We are using a pieced-together version of Sonlight’s Core A program. I bought the Instructor’s Guide (used) through Amazon, and am getting many of the read-aloud books through our local library system. The books I can’t get through the library I will buy. This is saving us a LOT of money, and I think it will work well for this year. If we like the program and continue on with it next year, I will buy the Instructor’s Guide directly from Sonlight and probably buy many more of the books, either from them or Amazon, depending on price.

And a few more items I intend to include in our curriculum:

Geography – Evan-Moor Beginning Geography Book. Caleb loves maps, so in addition to the geography included in Sonlight, I plan to use this book.

Art – Artventure is a possibility. I will see what the time frame of our school days ends up being, and if time and attention permit I may begin this.  I am not an artist, so I’ll definitely need help in this area.

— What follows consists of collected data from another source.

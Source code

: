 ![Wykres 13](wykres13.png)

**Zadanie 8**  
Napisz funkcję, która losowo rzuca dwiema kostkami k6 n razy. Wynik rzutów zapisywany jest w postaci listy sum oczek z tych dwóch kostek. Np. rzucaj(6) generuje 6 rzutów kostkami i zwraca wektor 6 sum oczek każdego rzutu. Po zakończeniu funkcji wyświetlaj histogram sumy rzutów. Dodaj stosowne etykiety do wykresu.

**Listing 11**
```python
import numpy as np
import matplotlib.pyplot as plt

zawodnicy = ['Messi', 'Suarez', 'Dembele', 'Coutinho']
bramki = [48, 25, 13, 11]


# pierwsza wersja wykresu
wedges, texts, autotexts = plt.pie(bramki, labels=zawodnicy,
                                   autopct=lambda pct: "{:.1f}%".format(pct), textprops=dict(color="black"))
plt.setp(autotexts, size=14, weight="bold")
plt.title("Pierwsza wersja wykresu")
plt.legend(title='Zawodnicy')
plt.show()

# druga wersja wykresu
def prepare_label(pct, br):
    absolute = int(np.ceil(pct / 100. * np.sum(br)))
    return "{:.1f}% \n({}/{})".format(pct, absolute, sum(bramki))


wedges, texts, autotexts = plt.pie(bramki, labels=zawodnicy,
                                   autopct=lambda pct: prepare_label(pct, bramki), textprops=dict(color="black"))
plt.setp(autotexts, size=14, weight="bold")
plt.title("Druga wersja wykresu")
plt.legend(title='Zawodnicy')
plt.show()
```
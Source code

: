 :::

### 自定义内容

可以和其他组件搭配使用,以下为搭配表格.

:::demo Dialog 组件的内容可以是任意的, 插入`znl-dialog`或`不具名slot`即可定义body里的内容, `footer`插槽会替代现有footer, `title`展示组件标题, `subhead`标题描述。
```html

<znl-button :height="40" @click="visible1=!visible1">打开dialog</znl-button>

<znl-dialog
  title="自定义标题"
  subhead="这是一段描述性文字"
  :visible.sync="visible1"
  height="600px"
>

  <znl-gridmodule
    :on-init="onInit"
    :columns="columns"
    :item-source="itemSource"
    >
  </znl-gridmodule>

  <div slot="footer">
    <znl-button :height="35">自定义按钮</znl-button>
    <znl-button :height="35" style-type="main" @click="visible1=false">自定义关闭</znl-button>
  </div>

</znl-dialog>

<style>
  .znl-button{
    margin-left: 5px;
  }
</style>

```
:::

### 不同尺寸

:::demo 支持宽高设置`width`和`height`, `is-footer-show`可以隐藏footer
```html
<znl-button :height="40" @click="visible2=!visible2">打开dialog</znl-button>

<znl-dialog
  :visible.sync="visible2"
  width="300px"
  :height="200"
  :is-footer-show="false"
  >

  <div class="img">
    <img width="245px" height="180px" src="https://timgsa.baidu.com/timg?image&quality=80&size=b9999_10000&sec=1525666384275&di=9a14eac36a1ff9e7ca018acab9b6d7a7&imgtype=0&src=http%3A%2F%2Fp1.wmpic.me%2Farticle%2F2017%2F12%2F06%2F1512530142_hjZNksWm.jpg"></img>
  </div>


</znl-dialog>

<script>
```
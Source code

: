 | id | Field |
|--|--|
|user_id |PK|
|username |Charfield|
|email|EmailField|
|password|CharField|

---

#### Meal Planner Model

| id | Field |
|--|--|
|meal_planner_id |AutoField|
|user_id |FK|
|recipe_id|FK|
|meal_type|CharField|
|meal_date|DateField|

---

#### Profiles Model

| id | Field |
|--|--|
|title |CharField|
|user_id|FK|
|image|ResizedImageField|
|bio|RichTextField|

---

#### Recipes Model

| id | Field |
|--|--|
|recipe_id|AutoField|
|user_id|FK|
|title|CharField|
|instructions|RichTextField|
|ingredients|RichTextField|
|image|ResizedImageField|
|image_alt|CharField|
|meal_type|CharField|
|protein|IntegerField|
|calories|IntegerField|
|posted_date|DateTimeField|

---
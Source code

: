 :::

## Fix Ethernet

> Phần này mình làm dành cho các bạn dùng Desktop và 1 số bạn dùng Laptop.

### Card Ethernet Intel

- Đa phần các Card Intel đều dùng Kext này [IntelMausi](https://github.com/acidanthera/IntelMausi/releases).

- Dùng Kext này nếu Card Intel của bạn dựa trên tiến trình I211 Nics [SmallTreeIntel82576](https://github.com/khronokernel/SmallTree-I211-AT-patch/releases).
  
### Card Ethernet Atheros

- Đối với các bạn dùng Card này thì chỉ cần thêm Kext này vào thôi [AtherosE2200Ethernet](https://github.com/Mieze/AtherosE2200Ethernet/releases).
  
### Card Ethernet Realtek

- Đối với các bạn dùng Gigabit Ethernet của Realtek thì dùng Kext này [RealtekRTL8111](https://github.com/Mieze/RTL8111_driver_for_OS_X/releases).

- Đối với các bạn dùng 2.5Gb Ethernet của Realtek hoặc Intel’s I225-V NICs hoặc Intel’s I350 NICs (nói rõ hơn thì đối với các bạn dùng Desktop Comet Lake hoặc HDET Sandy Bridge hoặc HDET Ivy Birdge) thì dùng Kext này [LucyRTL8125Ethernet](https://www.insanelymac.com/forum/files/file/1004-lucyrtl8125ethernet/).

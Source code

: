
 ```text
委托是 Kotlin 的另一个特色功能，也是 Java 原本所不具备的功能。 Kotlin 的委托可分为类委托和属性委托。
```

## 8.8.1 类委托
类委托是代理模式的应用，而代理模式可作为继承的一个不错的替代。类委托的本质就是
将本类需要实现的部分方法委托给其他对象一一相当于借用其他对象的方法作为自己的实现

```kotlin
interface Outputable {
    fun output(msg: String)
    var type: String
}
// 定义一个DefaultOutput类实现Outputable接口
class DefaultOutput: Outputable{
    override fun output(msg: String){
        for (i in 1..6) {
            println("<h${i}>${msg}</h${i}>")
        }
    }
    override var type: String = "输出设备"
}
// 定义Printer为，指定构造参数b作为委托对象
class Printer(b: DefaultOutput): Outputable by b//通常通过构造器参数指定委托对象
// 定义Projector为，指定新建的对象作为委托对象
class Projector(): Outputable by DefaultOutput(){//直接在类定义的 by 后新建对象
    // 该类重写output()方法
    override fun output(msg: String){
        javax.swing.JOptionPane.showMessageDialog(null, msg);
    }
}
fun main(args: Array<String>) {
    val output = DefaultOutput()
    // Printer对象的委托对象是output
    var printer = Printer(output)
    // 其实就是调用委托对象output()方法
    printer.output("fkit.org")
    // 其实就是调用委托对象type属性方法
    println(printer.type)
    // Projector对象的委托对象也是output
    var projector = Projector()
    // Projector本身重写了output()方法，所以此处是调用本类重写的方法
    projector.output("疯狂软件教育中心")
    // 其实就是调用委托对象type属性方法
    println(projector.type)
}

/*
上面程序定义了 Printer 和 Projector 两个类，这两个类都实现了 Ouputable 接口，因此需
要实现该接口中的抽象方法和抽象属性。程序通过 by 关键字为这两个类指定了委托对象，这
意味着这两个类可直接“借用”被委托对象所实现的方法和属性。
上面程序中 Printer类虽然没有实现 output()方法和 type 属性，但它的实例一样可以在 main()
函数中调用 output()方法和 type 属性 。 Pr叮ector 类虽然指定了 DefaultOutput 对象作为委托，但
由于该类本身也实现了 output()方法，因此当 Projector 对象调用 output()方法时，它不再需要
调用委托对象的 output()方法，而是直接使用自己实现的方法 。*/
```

So that is the basic plan for this year! In less than two weeks we will begin 1st grade!  I will update as the year progresses and let you know what is working and what is not.

Our Favorite Children’s Books

Books! There are so many we have grown to love since having children. Some of them are from our own childhoods and some are not. To make it easy I’ll put our favorite books in list form with notes.

  • Goodnight Moon – This became a nightly read when our oldest was a toddler.  Read it slowly and quietly and you’ll almost put yourself to sleep.
  • Sandra Boynton books – My introduction to these silly, fun books came via my oldest niece. Some of our favorites are The Going to Bed Book, Pajama Time!, Blue Hat, Green Hat, Snuggle Puppy and Night Night, Little Pookie.
  • Bread and Jam for Frances and other Frances books by Russell Hoban. Frances is just delightful.
  • Katy and the Big Snow, Mike Mulligan and His Steamshovel, The Little House, Choo Choo and Maybelle by Virginia Lee Burton. She was a mastermind at illustrations for children as well as the stories behind them. Our six year-old still loves tracing Katy’s path through the snow of Geopolis.
  • Just A Bath, Just Lost and other Critter books by Mercer Mayer.
  • The Please and Thank You Book and Cars and Trucks and Things That Go by Richard Scarry.
  • Big Dog, Little Dog and The Alphabet Book by P.D. Eastman.
  • The Boy With A Drum, My Good Morning Book, My Goodnight Book, Poems to Read to the Very Young, Baby Dear and others illustrated by Eloise Wilkin. Wonderful!
  • The Very Hungry Caterpillar and Polar Bear, Polar Bear, What Do You Hear? by Eric Carle. We give each animal in Polar Bear its own voice, and the last page becomes a song.

I look forward to adding many many more books to this list in the future!